**EXERCISE DETAILS**. Copy exactly the lines of the records below, and only those lines, beginning with the line that contains "To create a" and ending with the line that contains "## Building from source".
══ DATA ══
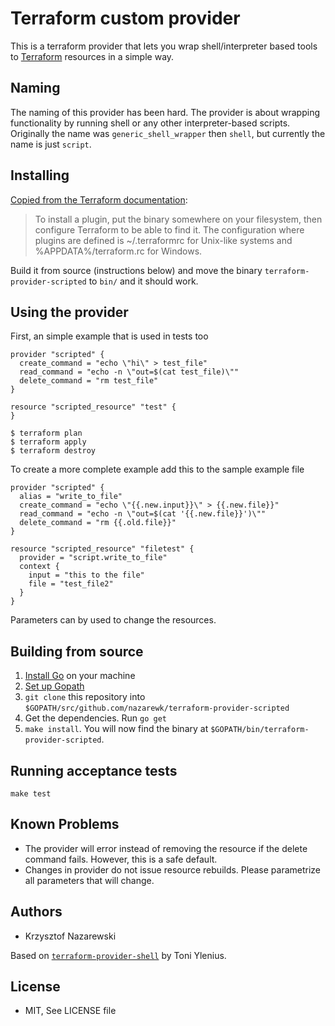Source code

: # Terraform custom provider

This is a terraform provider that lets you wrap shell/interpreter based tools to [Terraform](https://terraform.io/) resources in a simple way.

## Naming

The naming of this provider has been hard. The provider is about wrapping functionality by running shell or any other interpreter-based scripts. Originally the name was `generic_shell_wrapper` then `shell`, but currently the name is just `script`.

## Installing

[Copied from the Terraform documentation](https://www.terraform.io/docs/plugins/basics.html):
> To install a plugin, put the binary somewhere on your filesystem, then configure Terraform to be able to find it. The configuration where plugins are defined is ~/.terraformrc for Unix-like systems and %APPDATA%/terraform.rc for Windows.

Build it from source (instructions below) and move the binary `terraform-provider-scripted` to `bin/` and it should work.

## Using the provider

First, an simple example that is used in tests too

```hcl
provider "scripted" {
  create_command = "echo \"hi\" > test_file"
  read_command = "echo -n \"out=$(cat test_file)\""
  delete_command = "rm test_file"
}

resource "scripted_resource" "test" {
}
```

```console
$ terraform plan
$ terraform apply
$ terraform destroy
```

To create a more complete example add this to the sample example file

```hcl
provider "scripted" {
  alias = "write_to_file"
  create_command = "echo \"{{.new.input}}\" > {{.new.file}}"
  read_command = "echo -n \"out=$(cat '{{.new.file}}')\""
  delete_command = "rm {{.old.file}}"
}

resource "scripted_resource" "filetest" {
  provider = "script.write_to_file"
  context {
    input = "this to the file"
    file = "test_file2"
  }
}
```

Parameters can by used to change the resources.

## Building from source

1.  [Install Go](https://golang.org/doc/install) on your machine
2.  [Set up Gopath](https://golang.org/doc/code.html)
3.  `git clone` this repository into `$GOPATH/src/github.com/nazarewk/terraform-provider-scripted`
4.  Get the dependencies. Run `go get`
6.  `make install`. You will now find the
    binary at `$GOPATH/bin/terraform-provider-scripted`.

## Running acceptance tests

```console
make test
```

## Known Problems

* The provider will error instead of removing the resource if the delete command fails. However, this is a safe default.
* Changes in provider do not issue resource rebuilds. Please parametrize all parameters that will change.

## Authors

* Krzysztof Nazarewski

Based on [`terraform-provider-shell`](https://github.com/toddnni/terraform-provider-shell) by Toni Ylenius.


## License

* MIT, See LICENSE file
═══
══ DATA ══
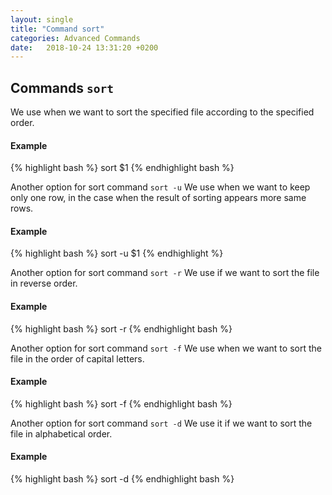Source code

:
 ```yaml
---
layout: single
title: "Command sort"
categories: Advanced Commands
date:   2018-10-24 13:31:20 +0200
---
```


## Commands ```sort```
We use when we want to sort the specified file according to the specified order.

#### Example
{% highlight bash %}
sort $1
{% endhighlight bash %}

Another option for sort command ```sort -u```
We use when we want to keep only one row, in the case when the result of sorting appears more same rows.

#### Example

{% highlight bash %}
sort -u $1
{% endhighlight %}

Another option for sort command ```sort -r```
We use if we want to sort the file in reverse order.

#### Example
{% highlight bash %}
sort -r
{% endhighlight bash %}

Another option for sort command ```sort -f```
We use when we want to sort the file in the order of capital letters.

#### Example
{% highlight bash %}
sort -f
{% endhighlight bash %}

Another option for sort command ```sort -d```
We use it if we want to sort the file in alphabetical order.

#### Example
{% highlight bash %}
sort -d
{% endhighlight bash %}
═══
**PROBLEM SOLUTION**.
To create a more complete example add this to the sample example file

```hcl
provider "scripted" {
  alias = "write_to_file"
  create_command = "echo \"{{.new.input}}\" > {{.new.file}}"
  read_command = "echo -n \"out=$(cat '{{.new.file}}')\""
  delete_command = "rm {{.old.file}}"
}

resource "scripted_resource" "filetest" {
  provider = "script.write_to_file"
  context {
    input = "this to the file"
    file = "test_file2"
  }
}
```

Parameters can by used to change the resources.

## Building from source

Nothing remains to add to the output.